Joshua 1:8

“This Book of the Law shall not depart from your mouth, but you shall meditate on it day and night, so that you may be careful to do all that is written in it. For then you will make your way prosperous.”

For those of us influenced by the historical evangelicalism of the Reformation, individual Bible study has become an important part of our personal piety. Yet since we are also creatures of our time, it is likely that we are not as familiar with biblical meditation as integral to our spiritual growth. Unfortunately, Christian meditation is not often spoken of in many churches today. While Bible study and Christian meditation on the Scriptures are closely linked, there are some uniquely beneficial aspects of meditation that are lost when our churches do not teach the practice today.

Today’s passage is a key text for what meditation means in a biblical context. The setting is just after the death of Moses, with Israel on the borders of the Promised Land. With the invasion and all its attendant battles ahead, we might expect the Lord to give Joshua detailed instructions on fighting techniques, battle plans, or some other strategy in order to guarantee the success of Israel. However, such things, while important, are not going to be what ensures the victory of God’s people.

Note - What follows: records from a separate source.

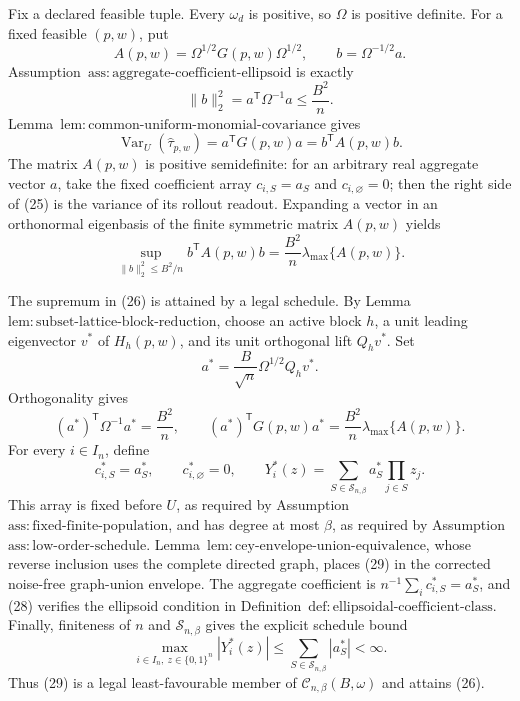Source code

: Fix a declared feasible tuple.  Every \(\omega_d\) is positive, so \(\Omega\) is positive definite.  For a fixed feasible \((p,w)\), put
\[
A(p,w)=\Omega^{1/2}G(p,w)\Omega^{1/2},
\qquad b=\Omega^{-1/2}a.
\]
Assumption~\(\mathrm{ass{:}aggregate\text{-}coefficient\text{-}ellipsoid}\) is exactly
\[
\|b\|_2^2=a^{\mathsf T}\Omega^{-1}a\le\frac{B^2}{n}.
\tag{24}
\]
Lemma~\(\mathrm{lem{:}common\text{-}uniform\text{-}monomial\text{-}covariance}\) gives
\[
\operatorname{Var}_U(\widehat\tau_{p,w})
=a^{\mathsf T}G(p,w)a=b^{\mathsf T}A(p,w)b.
\tag{25}
\]
The matrix \(A(p,w)\) is positive semidefinite: for an arbitrary real aggregate vector \(a\), take the fixed coefficient array \(c_{i,S}=a_S\) and \(c_{i,\varnothing}=0\); then the right side of (25) is the variance of its rollout readout.  Expanding a vector in an orthonormal eigenbasis of the finite symmetric matrix \(A(p,w)\) yields
\[
\sup_{\|b\|_2^2\le B^2/n}b^{\mathsf T}A(p,w)b
=\frac{B^2}{n}\lambda_{\max}\{A(p,w)\}.
\tag{26}
\]

The supremum in (26) is attained by a legal schedule.  By Lemma~\(\mathrm{lem{:}subset\text{-}lattice\text{-}block\text{-}reduction}\), choose an active block \(h\), a unit leading eigenvector \(v^*\) of \(H_h(p,w)\), and its unit orthogonal lift \(Q_hv^*\).  Set
\[
a^*=\frac B{\sqrt n}\Omega^{1/2}Q_hv^*.
\tag{27}
\]
Orthogonality gives
\[
(a^*)^{\mathsf T}\Omega^{-1}a^*=\frac{B^2}{n},
\qquad
(a^*)^{\mathsf T}G(p,w)a^*
=\frac{B^2}{n}\lambda_{\max}\{A(p,w)\}.
\tag{28}
\]
For every \(i\in I_n\), define
\[
c^*_{i,S}=a^*_S,
\qquad c^*_{i,\varnothing}=0,
\qquad
Y_i^*(z)=\sum_{S\in\mathcal S_{n,\beta}}a^*_S\prod_{j\in S}z_j.
\tag{29}
\]
This array is fixed before \(U\), as required by Assumption~\(\mathrm{ass{:}fixed\text{-}finite\text{-}population}\), and has degree at most \(\beta\), as required by Assumption~\(\mathrm{ass{:}low\text{-}order\text{-}schedule}\).  Lemma~\(\mathrm{lem{:}cey\text{-}envelope\text{-}union\text{-}equivalence}\), whose reverse inclusion uses the complete directed graph, places (29) in the corrected noise-free graph-union envelope.  The aggregate coefficient is \(n^{-1}\sum_i c^*_{i,S}=a^*_S\), and (28) verifies the ellipsoid condition in Definition~\(\mathrm{def{:}ellipsoidal\text{-}coefficient\text{-}class}\).  Finally, finiteness of \(n\) and \(\mathcal S_{n,\beta}\) gives the explicit schedule bound
\[
\max_{i\in I_n,\ z\in\{0,1\}^n}|Y_i^*(z)|
\le\sum_{S\in\mathcal S_{n,\beta}}|a_S^*|<\infty.
\tag{30}
\]
Thus (29) is a legal least-favourable member of \(\mathcal C_{n,\beta}(B,\omega)\) and attains (26).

Instead, Joshua is to have the “Book of the Law” on his tongue so as to meditate on it around the clock (Josh. 1:8).

The “Book of the Law” is synonymous with Scripture, for the law given at Sinai was the only portion of Scripture that Joshua had at that stage in redemptive history. Authentic meditation, then, is not some exercise wherein we try to empty our minds and expunge all desires in order to achieve some kind of mystic experience or melding with the transcendent. In the biblical worldview, rather, meditation is to consider and ponder the Word of God. It is the repetition of the text to ourselves — the reading and rereading of a passage so that its meaning might take root. To keep God’s law from departing out of the mouth refers to the audible repetition of Scripture, which is in turn a reference to the reading of the text, since ancient peoples always verbalized the text before them when they read (silent reading to one’s self is a recent development). Such reading and rereading helps ensure the text is not forgotten.

Studying the depths of God’s Word is important, but at times we can walk away from such study and not remember much of what we have read. Meditating on the text helps get it in our souls so that we might never forget what it teaches.

Coram Deo

We meditate on Scripture not simply to fill our minds with knowledge, but to prepare ourselves to act rightly even when the text is not before us. A.W. Pink notes in his Gleanings from Joshua: Joshua’s “mind was to be exercised upon God’s Word with a specific purpose and practical end: not simply to rest in contemplation, but in order to be regulated by its precepts, through a serious inculcating of them upon his heart.” This should be our goal.